#### RECORDS TO USE
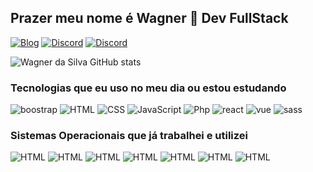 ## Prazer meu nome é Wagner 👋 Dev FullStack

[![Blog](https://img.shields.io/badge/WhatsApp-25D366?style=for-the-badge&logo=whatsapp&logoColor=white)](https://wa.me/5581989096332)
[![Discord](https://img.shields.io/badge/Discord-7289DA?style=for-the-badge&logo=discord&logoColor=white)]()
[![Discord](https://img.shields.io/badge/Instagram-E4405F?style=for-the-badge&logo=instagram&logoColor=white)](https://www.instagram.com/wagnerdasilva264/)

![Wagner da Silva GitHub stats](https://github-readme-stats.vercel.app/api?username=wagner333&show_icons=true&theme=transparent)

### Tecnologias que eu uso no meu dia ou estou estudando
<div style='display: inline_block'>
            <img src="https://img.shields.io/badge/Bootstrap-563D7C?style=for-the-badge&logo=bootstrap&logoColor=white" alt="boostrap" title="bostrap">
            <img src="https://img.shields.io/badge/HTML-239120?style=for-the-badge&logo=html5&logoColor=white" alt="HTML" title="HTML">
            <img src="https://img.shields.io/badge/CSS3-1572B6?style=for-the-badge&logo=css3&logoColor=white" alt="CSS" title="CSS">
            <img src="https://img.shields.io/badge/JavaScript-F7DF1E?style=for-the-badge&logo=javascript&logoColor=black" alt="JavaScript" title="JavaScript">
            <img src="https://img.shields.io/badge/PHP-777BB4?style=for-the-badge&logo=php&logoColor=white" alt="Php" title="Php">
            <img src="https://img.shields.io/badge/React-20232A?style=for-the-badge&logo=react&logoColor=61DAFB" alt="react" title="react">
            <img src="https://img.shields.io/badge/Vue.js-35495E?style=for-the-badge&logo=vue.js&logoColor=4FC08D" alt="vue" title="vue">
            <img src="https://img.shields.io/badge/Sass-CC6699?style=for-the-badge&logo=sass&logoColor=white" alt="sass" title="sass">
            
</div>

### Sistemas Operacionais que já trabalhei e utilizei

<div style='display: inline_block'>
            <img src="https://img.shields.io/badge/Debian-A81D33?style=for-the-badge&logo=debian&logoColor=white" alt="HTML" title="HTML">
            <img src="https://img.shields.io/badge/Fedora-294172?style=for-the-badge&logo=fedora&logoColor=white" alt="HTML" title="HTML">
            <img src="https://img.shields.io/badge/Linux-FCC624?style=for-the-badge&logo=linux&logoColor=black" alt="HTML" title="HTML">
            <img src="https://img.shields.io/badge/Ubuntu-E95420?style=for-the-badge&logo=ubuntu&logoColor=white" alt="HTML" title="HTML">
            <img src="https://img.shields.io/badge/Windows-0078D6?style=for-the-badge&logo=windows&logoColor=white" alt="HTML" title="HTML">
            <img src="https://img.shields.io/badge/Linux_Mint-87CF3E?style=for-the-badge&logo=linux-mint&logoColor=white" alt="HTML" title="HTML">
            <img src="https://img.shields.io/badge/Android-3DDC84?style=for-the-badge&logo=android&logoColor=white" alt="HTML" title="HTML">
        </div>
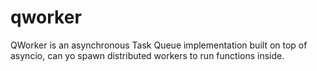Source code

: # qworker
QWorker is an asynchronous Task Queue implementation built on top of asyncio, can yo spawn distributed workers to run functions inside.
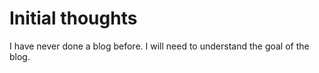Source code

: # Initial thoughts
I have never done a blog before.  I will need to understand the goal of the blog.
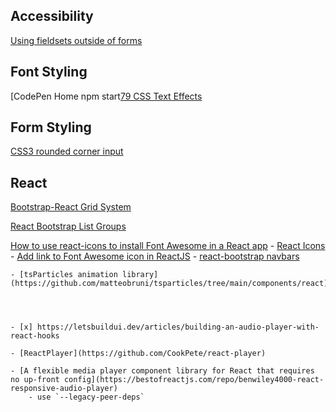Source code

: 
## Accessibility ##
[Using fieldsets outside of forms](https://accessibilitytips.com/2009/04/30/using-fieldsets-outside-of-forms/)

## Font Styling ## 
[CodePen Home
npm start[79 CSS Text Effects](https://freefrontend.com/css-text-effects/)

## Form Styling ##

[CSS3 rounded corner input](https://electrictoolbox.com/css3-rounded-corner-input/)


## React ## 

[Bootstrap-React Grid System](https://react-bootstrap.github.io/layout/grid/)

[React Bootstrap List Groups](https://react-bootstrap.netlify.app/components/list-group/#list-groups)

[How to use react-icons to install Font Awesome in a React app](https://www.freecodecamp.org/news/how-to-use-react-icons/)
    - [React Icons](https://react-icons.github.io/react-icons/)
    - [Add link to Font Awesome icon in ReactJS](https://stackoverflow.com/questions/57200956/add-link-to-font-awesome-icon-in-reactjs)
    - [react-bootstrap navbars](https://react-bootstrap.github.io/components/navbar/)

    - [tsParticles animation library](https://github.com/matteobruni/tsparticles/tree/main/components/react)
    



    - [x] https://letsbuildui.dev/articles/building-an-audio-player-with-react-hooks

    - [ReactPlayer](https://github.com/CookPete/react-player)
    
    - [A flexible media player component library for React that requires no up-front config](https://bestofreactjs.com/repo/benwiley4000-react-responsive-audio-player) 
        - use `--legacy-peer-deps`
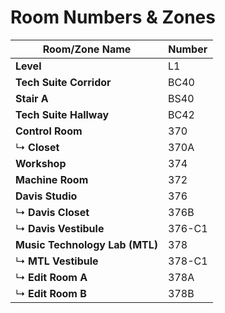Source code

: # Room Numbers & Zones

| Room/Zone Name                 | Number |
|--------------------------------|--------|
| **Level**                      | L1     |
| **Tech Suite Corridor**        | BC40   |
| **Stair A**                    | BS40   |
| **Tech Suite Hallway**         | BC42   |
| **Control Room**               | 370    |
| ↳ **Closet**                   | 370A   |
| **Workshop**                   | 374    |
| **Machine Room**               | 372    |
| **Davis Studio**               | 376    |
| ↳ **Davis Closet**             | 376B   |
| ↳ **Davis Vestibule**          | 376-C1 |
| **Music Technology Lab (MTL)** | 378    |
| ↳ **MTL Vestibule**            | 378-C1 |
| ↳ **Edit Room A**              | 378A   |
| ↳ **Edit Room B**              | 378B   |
########
**THE TASK:**
Return the entries unchanged, save for the pictures, which do not belong in the copy.

**EXERCISE OUTPUT:**
 ## Prazer meu nome é Wagner 👋 Dev FullStack

[![Blog](https://img.shields.io/badge/WhatsApp-25D366?style=for-the-badge&logo=whatsapp&logoColor=white)](https://wa.me/5581989096332)
[![Discord](https://img.shields.io/badge/Discord-7289DA?style=for-the-badge&logo=discord&logoColor=white)]()
[![Discord](https://img.shields.io/badge/Instagram-E4405F?style=for-the-badge&logo=instagram&logoColor=white)](https://www.instagram.com/wagnerdasilva264/)

![Wagner da Silva GitHub stats](https://github-readme-stats.vercel.app/api?username=wagner333&show_icons=true&theme=transparent)

### Tecnologias que eu uso no meu dia ou estou estudando
<div style='display: inline_block'>
            <img src="https://img.shields.io/badge/Bootstrap-563D7C?style=for-the-badge&logo=bootstrap&logoColor=white" alt="boostrap" title="bostrap">
            <img src="https://img.shields.io/badge/HTML-239120?style=for-the-badge&logo=html5&logoColor=white" alt="HTML" title="HTML">
            <img src="https://img.shields.io/badge/CSS3-1572B6?style=for-the-badge&logo=css3&logoColor=white" alt="CSS" title="CSS">
            <img src="https://img.shields.io/badge/JavaScript-F7DF1E?style=for-the-badge&logo=javascript&logoColor=black" alt="JavaScript" title="JavaScript">
            <img src="https://img.shields.io/badge/PHP-777BB4?style=for-the-badge&logo=php&logoColor=white" alt="Php" title="Php">
            <img src="https://img.shields.io/badge/React-20232A?style=for-the-badge&logo=react&logoColor=61DAFB" alt="react" title="react">
            <img src="https://img.shields.io/badge/Vue.js-35495E?style=for-the-badge&logo=vue.js&logoColor=4FC08D" alt="vue" title="vue">
            <img src="https://img.shields.io/badge/Sass-CC6699?style=for-the-badge&logo=sass&logoColor=white" alt="sass" title="sass">
            
</div>

### Sistemas Operacionais que já trabalhei e utilizei

<div style='display: inline_block'>
            <img src="https://img.shields.io/badge/Debian-A81D33?style=for-the-badge&logo=debian&logoColor=white" alt="HTML" title="HTML">
            <img src="https://img.shields.io/badge/Fedora-294172?style=for-the-badge&logo=fedora&logoColor=white" alt="HTML" title="HTML">
            <img src="https://img.shields.io/badge/Linux-FCC624?style=for-the-badge&logo=linux&logoColor=black" alt="HTML" title="HTML">
            <img src="https://img.shields.io/badge/Ubuntu-E95420?style=for-the-badge&logo=ubuntu&logoColor=white" alt="HTML" title="HTML">
            <img src="https://img.shields.io/badge/Windows-0078D6?style=for-the-badge&logo=windows&logoColor=white" alt="HTML" title="HTML">
            <img src="https://img.shields.io/badge/Linux_Mint-87CF3E?style=for-the-badge&logo=linux-mint&logoColor=white" alt="HTML" title="HTML">
            <img src="https://img.shields.io/badge/Android-3DDC84?style=for-the-badge&logo=android&logoColor=white" alt="HTML" title="HTML">
        </div>
Source code

: # qworker
QWorker is an asynchronous Task Queue implementation built on top of asyncio, can yo spawn distributed workers to run functions inside.
Source code

: # Initial thoughts
I have never done a blog before.  I will need to understand the goal of the blog.
Source code

: 
## Accessibility ##
[Using fieldsets outside of forms](https://accessibilitytips.com/2009/04/30/using-fieldsets-outside-of-forms/)

## Font Styling ## 
[CodePen Home
npm start[79 CSS Text Effects](https://freefrontend.com/css-text-effects/)

## Form Styling ##

[CSS3 rounded corner input](https://electrictoolbox.com/css3-rounded-corner-input/)


## React ## 

[Bootstrap-React Grid System](https://react-bootstrap.github.io/layout/grid/)

[React Bootstrap List Groups](https://react-bootstrap.netlify.app/components/list-group/#list-groups)

[How to use react-icons to install Font Awesome in a React app](https://www.freecodecamp.org/news/how-to-use-react-icons/)
    - [React Icons](https://react-icons.github.io/react-icons/)
    - [Add link to Font Awesome icon in ReactJS](https://stackoverflow.com/questions/57200956/add-link-to-font-awesome-icon-in-reactjs)
    - [react-bootstrap navbars](https://react-bootstrap.github.io/components/navbar/)

    - [tsParticles animation library](https://github.com/matteobruni/tsparticles/tree/main/components/react)
    



    - [x] https://letsbuildui.dev/articles/building-an-audio-player-with-react-hooks

    - [ReactPlayer](https://github.com/CookPete/react-player)
    
    - [A flexible media player component library for React that requires no up-front config](https://bestofreactjs.com/repo/benwiley4000-react-responsive-audio-player) 
        - use `--legacy-peer-deps`
Source code

: # Room Numbers & Zones

| Room/Zone Name                 | Number |
|--------------------------------|--------|
| **Level**                      | L1     |
| **Tech Suite Corridor**        | BC40   |
| **Stair A**                    | BS40   |
| **Tech Suite Hallway**         | BC42   |
| **Control Room**               | 370    |
| ↳ **Closet**                   | 370A   |
| **Workshop**                   | 374    |
| **Machine Room**               | 372    |
| **Davis Studio**               | 376    |
| ↳ **Davis Closet**             | 376B   |
| ↳ **Davis Vestibule**          | 376-C1 |
| **Music Technology Lab (MTL)** | 378    |
| ↳ **MTL Vestibule**            | 378-C1 |
| ↳ **Edit Room A**              | 378A   |
| ↳ **Edit Room B**              | 378B   |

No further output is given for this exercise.